* _WHAT TO PRODUCE_: From the listing below, return each line that includes "predicted".

* _DATA FOR THIS EXERCISE_:
-*-

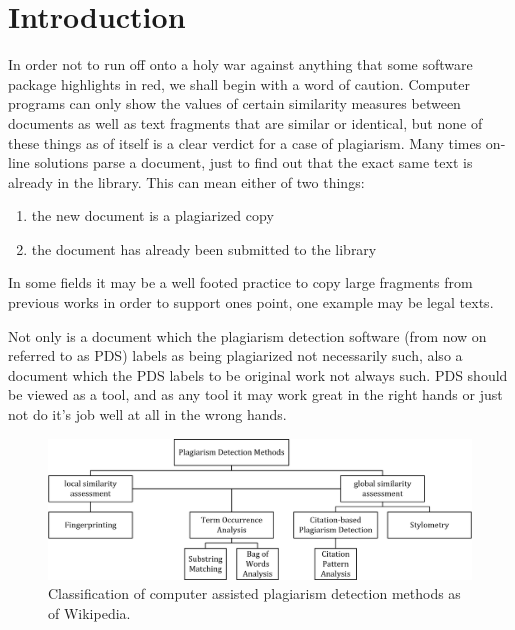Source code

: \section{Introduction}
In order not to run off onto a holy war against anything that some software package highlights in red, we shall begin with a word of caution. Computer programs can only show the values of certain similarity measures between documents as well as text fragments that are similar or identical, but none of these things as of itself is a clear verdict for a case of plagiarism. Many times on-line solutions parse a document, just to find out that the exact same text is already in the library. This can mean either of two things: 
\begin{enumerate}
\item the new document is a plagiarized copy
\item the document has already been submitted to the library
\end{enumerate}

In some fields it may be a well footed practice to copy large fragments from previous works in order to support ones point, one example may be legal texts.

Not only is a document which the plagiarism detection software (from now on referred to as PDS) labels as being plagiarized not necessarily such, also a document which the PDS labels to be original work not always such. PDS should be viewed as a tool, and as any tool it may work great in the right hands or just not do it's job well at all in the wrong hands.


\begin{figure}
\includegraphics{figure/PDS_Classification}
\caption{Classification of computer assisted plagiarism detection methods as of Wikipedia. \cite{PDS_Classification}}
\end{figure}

-*-

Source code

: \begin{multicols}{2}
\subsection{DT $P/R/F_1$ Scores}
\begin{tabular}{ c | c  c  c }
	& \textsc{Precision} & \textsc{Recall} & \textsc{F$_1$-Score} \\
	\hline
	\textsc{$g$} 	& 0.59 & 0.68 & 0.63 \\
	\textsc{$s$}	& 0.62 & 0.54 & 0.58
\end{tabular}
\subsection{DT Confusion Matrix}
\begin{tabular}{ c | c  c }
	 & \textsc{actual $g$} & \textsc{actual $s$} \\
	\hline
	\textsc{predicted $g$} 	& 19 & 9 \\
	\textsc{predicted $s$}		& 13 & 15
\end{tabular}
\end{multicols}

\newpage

-*-

* _EXERCISE SOLUTION_:
	\textsc{predicted $g$} 	& 19 & 9 \\
	\textsc{predicted $s$}		& 13 & 15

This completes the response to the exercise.